### EXERCISE GOAL
In how many lines of the entries below does "library" appear? Give only the number.

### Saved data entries
======
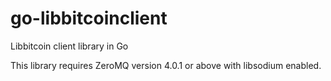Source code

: # go-libbitcoinclient
Libbitcoin client library in Go

This library requires ZeroMQ version 4.0.1 or above with libsodium enabled.
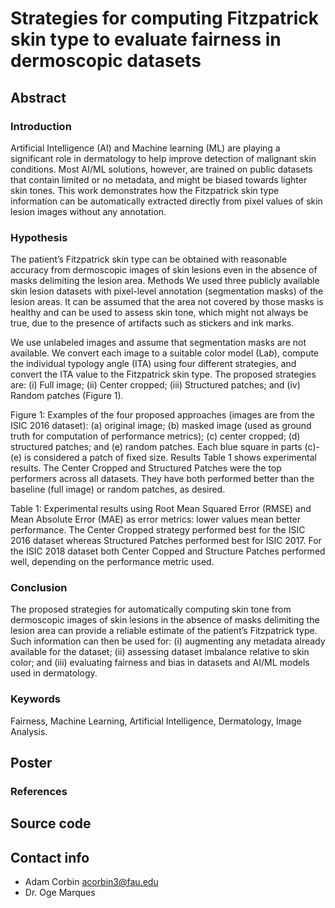 # Strategies for computing Fitzpatrick skin type to evaluate fairness in dermoscopic datasets

## Abstract

### Introduction

Artificial Intelligence (AI) and Machine learning (ML) are playing a significant role in dermatology to help improve detection of malignant skin conditions. Most AI/ML solutions, however, are trained on public datasets that contain limited or no metadata, and might be biased towards lighter skin tones. This work demonstrates how the Fitzpatrick skin type information can be automatically extracted directly from pixel values of skin lesion images without any annotation. 

### Hypothesis

The patient’s Fitzpatrick skin type can be obtained with reasonable accuracy from dermoscopic images of skin lesions even in the absence of masks delimiting the lesion area.
Methods
We used three publicly available skin lesion datasets with pixel-level annotation (segmentation masks) of the lesion areas. It can be assumed that the area not covered by those masks is healthy and can be used to assess skin tone, which might not always be true, due to the presence of artifacts such as stickers and ink marks.

We use unlabeled images and assume that segmentation masks are not available. We convert each image to a suitable color model (La*b*), compute the individual typology angle (ITA) using four different strategies, and convert the ITA value to the Fitzpatrick skin type. The proposed strategies are: (i) Full image; (ii) Center cropped; (iii) Structured patches; and (iv) Random patches (Figure 1).




Figure 1: Examples of the four proposed approaches (images are from the ISIC 2016 dataset): (a) original image; (b) masked image (used as ground truth for computation of performance metrics); (c) center cropped; (d) structured patches; and (e) random patches. Each blue square in parts (c)-(e) is considered a patch of fixed size. 
Results
Table 1 shows experimental results. The Center Cropped and Structured Patches were the top performers across all datasets. They have both performed better than the baseline (full image) or random patches, as desired. 

Table 1: Experimental results using Root Mean Squared Error (RMSE) and Mean Absolute Error (MAE) as error metrics: lower values mean better performance. The Center Cropped strategy performed best for the ISIC 2016 dataset whereas Structured Patches performed best for ISIC 2017. For the ISIC 2018 dataset both Center Copped and Structure Patches performed well, depending on the performance metric used. 

### Conclusion

The proposed strategies for automatically computing skin tone from dermoscopic images of skin lesions in the absence of masks delimiting the lesion area can provide a reliable estimate of the patient’s Fitzpatrick type. Such information can then be used for: (i) augmenting any metadata already available for the dataset; (ii) assessing dataset imbalance relative to skin color; and (iii)  evaluating fairness and bias in datasets and AI/ML models used in dermatology. 

### Keywords
Fairness, Machine Learning, Artificial Intelligence, Dermatology, Image Analysis.


## Poster

### References

## Source code

## Contact info

- Adam Corbin acorbin3@fau.edu  
- Dr. Oge Marques 
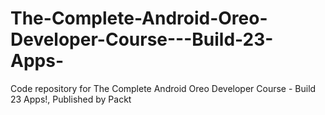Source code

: # The-Complete-Android-Oreo-Developer-Course---Build-23-Apps-
Code repository for The Complete Android Oreo Developer Course - Build 23 Apps!, Published by Packt
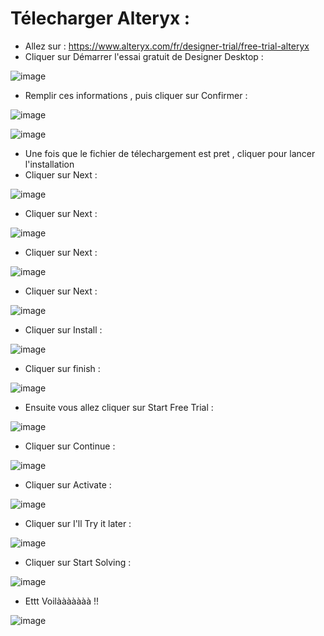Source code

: # Télecharger Alteryx :
- Allez sur : https://www.alteryx.com/fr/designer-trial/free-trial-alteryx
- Cliquer sur Démarrer l'essai gratuit de Designer Desktop : 

![image](https://user-images.githubusercontent.com/123749462/232168104-67784407-1105-4fb8-9683-495102bb9f8b.png)

- Remplir ces informations , puis cliquer sur Confirmer :

![image](https://user-images.githubusercontent.com/123749462/232168254-03f2bcea-3a0d-464e-a1fc-8fc8778f4e2b.png)

![image](https://user-images.githubusercontent.com/123749462/232168425-ee856202-46a1-40ec-b65f-582f5f3c09cd.png)

- Une fois que le fichier de télechargement est pret , cliquer pour lancer l'installation 
- Cliquer sur Next :

![image](https://user-images.githubusercontent.com/123749462/232168530-8c6dd3fb-e751-49c2-b360-dbc3b68a90d4.png)

- Cliquer sur Next :

![image](https://user-images.githubusercontent.com/123749462/232169392-e373dc1f-49ae-40fe-8a18-2d17369fe851.png)

- Cliquer sur Next :

![image](https://user-images.githubusercontent.com/123749462/232169455-815ed1a6-78cf-4cd9-94ff-5230ce4a7b69.png)

- Cliquer sur Next :

![image](https://user-images.githubusercontent.com/123749462/232169500-3eb95ea5-4cb2-473d-a682-d97018700039.png)

- Cliquer sur Install :

![image](https://user-images.githubusercontent.com/123749462/232169550-a0414b1b-b889-48c3-9e7d-d450709d6be7.png)

- Cliquer sur finish :

![image](https://user-images.githubusercontent.com/123749462/232169955-6044abbd-b317-483b-9d47-31d0c76735cc.png)

- Ensuite vous allez cliquer sur Start Free Trial :

![image](https://user-images.githubusercontent.com/123749462/232170111-f56100ab-94c9-4547-bd8d-a07fd556c214.png)

- Cliquer sur Continue : 

![image](https://user-images.githubusercontent.com/123749462/232170153-ad638977-ba92-4bf7-8bb1-95e646c1c9bb.png)

- Cliquer sur Activate : 

![image](https://user-images.githubusercontent.com/123749462/232170262-0e2c0828-3000-4b68-b67b-8c16b96065a8.png)

- Cliquer sur I'll Try it later : 

![image](https://user-images.githubusercontent.com/123749462/232170503-e11848b4-781a-401f-adf9-7394f0ddb3fb.png)

- Cliquer sur Start Solving : 

![image](https://user-images.githubusercontent.com/123749462/232170564-554c1541-8019-4b21-82f5-e650b65bcb59.png)

- Ettt Voilààààààà !!

![image](https://user-images.githubusercontent.com/123749462/232170671-813f4287-0d1e-4d91-aaea-4259b3c9c1f8.png)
======
### THE ANSWER
2